- [Provided records]:

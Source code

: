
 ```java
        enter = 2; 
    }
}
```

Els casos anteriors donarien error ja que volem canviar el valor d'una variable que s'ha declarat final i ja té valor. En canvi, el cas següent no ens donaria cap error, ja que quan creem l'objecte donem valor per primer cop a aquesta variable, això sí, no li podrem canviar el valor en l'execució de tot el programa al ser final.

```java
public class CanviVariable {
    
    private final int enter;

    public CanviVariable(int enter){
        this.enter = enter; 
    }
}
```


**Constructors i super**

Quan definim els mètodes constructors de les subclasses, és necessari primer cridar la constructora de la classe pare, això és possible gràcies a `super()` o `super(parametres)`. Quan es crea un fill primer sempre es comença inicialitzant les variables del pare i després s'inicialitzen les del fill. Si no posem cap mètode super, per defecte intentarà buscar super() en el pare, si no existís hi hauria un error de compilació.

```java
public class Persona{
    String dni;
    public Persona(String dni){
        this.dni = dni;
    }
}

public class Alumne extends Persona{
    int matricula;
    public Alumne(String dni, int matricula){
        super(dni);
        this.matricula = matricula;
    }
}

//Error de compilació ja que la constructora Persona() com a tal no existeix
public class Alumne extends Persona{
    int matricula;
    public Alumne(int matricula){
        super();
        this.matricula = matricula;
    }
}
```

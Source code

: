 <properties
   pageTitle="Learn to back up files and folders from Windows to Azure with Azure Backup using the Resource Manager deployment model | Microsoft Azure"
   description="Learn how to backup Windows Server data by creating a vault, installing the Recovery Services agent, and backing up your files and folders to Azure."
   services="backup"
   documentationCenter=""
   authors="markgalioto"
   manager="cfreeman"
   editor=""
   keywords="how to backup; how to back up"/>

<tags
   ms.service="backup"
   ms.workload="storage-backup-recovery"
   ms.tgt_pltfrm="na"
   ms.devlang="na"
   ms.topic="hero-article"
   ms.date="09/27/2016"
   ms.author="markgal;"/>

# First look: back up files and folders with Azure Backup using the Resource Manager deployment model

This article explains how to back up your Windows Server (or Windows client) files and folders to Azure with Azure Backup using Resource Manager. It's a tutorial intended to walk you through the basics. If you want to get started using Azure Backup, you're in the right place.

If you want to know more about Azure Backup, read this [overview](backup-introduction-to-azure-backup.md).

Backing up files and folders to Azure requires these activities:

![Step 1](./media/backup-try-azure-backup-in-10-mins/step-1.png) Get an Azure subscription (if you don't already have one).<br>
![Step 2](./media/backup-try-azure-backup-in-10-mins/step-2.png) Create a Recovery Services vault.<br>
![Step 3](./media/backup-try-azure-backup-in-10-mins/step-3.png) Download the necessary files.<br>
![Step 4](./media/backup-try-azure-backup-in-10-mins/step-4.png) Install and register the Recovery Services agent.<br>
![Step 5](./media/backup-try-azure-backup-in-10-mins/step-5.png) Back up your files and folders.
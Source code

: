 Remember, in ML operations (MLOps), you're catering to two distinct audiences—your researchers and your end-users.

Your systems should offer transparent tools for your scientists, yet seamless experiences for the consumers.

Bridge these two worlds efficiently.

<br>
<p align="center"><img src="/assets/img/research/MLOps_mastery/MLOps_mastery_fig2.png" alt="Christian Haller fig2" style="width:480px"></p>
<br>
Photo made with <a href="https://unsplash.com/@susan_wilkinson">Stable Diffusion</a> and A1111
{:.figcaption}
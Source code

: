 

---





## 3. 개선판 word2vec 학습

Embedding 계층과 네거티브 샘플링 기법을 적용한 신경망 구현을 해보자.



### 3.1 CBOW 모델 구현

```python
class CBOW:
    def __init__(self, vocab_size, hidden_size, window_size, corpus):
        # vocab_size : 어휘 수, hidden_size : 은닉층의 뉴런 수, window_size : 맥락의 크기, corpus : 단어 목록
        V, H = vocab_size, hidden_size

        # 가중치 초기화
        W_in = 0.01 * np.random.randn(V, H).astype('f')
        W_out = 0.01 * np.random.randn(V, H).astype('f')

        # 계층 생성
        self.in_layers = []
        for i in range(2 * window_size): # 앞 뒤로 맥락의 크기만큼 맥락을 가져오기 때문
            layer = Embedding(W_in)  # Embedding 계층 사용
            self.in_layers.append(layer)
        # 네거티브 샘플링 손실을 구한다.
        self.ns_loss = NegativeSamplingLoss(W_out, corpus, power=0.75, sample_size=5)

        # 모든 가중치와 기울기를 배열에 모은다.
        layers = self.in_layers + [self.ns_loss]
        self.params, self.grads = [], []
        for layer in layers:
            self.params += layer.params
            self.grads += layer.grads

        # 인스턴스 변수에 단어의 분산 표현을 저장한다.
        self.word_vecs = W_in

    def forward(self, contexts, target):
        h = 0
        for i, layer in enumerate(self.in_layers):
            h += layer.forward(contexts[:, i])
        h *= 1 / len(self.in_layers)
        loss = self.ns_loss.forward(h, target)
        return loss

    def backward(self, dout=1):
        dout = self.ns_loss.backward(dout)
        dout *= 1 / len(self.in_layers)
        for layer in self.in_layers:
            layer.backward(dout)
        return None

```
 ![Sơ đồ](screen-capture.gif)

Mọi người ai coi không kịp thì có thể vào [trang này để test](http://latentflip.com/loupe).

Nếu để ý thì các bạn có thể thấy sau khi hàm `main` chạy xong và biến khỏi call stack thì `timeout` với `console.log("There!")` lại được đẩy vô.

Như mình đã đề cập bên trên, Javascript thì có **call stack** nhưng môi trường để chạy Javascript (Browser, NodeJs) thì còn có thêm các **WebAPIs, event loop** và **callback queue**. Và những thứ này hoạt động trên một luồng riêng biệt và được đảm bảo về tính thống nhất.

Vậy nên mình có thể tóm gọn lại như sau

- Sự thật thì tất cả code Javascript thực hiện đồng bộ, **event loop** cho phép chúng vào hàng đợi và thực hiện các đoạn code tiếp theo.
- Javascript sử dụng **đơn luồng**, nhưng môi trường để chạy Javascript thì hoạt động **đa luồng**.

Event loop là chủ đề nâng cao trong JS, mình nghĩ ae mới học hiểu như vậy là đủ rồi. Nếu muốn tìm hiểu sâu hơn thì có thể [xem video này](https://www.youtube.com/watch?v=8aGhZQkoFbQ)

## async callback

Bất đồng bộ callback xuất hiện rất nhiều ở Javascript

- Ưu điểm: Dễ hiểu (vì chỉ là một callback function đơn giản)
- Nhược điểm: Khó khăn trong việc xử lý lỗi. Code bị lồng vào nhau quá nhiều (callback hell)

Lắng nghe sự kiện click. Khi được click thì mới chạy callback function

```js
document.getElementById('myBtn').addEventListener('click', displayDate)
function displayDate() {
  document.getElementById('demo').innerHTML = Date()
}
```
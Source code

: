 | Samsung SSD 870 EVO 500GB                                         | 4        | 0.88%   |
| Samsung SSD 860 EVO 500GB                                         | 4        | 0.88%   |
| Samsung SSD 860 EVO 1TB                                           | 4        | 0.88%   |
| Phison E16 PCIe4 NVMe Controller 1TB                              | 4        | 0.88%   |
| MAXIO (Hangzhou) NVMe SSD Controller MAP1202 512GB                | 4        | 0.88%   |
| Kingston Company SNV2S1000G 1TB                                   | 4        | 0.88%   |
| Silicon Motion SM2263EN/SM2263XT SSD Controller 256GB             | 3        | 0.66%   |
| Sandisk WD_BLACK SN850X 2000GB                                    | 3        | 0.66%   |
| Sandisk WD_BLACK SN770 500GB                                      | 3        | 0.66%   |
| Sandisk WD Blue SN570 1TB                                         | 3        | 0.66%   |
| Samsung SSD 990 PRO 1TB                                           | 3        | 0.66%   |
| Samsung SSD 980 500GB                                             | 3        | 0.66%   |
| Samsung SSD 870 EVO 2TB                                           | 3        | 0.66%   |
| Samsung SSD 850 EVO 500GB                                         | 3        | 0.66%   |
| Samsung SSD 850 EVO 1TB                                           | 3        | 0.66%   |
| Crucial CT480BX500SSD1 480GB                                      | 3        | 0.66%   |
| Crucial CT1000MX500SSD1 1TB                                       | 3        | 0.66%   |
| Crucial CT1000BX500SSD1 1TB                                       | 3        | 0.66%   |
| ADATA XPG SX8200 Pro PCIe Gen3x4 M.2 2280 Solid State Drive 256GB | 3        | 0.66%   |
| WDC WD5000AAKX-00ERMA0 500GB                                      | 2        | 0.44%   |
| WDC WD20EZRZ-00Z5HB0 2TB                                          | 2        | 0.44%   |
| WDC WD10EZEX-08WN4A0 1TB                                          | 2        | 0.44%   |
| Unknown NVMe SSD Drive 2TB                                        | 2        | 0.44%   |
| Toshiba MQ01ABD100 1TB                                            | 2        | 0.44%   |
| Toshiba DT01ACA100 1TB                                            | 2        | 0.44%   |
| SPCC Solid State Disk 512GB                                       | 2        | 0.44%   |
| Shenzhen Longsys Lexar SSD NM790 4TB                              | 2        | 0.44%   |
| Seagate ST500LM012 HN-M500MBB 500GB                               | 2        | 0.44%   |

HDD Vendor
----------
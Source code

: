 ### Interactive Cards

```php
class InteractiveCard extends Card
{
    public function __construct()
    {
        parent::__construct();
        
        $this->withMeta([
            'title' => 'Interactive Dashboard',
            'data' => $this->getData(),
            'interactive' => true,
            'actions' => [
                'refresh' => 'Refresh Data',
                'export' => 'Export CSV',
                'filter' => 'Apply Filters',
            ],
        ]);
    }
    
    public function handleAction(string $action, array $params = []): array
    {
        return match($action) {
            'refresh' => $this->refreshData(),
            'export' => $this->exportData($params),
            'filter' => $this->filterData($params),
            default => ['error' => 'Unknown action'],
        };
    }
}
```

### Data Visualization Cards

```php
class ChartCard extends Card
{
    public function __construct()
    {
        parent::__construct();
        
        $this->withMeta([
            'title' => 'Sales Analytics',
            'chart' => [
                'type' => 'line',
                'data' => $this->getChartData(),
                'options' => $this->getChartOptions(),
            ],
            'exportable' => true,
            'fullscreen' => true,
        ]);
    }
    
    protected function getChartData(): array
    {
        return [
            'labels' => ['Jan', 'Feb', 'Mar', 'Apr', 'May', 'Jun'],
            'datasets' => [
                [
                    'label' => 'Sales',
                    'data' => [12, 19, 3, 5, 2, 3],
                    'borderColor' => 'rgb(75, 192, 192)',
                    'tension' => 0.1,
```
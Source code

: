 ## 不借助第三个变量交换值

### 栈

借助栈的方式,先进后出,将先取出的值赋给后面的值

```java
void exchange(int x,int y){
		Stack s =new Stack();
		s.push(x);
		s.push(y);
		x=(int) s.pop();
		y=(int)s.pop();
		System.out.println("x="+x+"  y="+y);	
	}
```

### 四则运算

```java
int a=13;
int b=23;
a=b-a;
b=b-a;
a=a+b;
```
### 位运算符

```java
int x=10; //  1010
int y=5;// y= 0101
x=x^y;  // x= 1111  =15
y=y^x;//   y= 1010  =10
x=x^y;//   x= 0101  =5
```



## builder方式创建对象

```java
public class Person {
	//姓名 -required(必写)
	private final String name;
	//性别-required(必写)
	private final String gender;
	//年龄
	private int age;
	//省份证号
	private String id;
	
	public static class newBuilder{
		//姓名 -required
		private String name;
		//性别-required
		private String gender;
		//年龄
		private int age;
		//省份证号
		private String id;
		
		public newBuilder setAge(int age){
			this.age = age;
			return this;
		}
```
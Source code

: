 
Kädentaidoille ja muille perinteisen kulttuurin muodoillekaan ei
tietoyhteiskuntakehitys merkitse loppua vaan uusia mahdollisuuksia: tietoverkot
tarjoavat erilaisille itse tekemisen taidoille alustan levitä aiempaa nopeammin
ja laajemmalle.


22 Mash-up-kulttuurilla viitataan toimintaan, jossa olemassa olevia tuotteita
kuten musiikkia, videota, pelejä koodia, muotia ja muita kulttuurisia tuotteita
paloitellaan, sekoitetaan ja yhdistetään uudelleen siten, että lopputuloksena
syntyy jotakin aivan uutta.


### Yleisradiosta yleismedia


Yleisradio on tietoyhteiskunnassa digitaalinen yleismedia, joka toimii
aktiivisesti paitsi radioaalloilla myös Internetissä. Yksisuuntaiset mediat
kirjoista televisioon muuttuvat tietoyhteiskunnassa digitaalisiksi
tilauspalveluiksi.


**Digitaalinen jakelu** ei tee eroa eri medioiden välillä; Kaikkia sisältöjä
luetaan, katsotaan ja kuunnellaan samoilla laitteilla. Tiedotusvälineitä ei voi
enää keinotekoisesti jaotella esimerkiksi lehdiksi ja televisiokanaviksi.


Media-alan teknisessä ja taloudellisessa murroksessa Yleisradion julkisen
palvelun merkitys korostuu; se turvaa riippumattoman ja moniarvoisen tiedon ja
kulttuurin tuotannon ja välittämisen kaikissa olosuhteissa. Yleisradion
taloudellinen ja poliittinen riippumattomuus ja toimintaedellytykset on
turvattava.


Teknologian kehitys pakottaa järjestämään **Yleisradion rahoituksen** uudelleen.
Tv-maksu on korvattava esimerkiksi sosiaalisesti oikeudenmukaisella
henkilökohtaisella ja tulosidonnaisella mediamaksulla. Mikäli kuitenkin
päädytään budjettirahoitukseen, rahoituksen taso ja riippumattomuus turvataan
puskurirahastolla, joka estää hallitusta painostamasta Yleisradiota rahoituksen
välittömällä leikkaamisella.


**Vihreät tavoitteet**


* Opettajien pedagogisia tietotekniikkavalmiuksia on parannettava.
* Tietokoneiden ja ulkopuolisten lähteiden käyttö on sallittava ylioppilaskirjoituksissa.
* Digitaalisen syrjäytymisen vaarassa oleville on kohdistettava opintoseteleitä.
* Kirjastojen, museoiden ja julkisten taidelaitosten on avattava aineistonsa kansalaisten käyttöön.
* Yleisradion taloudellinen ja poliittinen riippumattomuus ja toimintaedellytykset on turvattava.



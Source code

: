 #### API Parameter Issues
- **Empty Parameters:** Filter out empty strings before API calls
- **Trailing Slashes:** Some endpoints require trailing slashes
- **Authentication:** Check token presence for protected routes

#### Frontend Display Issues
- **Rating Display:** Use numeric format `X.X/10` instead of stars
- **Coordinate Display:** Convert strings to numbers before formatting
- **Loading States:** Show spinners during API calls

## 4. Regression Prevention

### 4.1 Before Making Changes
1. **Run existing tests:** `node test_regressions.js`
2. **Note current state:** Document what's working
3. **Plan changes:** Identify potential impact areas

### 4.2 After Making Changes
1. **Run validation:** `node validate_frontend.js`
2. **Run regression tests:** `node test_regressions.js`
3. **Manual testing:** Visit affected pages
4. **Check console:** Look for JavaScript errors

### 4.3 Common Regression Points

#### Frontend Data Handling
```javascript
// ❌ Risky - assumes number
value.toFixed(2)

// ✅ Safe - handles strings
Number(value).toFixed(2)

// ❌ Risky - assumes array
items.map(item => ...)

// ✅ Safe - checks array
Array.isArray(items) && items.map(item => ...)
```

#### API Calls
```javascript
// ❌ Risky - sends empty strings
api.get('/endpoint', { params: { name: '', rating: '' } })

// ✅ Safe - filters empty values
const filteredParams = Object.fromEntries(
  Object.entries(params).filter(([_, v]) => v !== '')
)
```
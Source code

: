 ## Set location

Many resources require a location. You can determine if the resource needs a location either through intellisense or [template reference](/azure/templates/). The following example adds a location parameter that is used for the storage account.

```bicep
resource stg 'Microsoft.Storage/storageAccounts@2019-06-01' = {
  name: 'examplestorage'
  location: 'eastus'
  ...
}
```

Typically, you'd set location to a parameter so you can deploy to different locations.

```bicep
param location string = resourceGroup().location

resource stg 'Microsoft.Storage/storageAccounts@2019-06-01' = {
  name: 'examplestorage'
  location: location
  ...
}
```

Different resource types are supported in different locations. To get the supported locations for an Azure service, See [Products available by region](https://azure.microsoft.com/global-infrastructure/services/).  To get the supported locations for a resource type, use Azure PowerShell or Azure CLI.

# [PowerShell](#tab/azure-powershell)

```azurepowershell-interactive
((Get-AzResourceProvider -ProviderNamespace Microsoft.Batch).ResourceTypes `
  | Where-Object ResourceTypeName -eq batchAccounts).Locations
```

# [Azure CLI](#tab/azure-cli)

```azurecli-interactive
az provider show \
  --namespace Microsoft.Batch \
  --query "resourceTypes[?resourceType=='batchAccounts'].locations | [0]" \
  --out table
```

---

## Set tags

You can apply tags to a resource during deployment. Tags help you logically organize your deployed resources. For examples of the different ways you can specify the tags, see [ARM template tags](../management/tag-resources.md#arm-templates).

- [Task objective]: Throughout the material above, find lines holding the word "assumes", then copy them.

- [Response]:
// ❌ Risky - assumes number
// ❌ Risky - assumes array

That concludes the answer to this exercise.